Work instruction: Up to and including the line with "available to download.", repeat every line of the listing exactly, beginning at the first.

Segment Start: Provided information

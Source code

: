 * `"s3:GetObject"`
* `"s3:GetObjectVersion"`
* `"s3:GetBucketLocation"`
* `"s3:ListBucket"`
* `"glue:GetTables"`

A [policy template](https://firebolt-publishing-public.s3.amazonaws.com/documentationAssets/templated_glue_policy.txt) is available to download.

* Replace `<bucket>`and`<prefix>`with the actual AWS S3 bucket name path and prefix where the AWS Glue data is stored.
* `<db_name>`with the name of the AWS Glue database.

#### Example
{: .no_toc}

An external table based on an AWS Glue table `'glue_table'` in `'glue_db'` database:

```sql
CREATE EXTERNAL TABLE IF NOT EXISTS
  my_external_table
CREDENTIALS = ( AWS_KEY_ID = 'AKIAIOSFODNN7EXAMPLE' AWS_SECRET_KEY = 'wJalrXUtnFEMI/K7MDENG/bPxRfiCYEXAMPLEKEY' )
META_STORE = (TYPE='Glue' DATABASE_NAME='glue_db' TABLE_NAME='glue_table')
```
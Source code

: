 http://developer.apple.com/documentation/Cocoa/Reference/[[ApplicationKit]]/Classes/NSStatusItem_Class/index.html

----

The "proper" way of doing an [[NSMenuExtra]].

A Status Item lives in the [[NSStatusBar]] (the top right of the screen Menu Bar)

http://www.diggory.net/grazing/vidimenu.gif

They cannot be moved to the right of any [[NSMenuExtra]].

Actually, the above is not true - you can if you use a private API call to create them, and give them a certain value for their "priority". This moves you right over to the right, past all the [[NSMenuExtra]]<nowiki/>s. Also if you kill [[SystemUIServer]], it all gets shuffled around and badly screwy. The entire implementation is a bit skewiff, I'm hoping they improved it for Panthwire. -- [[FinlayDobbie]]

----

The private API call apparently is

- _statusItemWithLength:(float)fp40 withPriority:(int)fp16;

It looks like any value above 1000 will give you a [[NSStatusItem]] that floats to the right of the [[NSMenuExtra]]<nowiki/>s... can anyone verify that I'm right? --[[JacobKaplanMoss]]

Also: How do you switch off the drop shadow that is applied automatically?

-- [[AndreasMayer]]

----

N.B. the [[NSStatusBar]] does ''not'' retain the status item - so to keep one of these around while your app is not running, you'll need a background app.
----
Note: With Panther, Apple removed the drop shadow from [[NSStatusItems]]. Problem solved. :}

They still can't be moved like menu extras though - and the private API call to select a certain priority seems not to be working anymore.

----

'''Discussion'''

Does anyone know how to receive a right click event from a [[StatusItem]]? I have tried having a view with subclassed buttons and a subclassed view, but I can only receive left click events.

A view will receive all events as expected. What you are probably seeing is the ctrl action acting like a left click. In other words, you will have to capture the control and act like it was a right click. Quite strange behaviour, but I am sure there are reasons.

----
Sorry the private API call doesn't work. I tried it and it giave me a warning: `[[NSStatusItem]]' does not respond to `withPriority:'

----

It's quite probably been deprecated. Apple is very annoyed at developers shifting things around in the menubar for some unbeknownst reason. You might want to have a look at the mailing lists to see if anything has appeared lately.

Segment End: Provided information

Answer for this exercise:
Source code

: * `"s3:GetObject"`
* `"s3:GetObjectVersion"`
* `"s3:GetBucketLocation"`
* `"s3:ListBucket"`
* `"glue:GetTables"`

A [policy template](https://firebolt-publishing-public.s3.amazonaws.com/documentationAssets/templated_glue_policy.txt) is available to download.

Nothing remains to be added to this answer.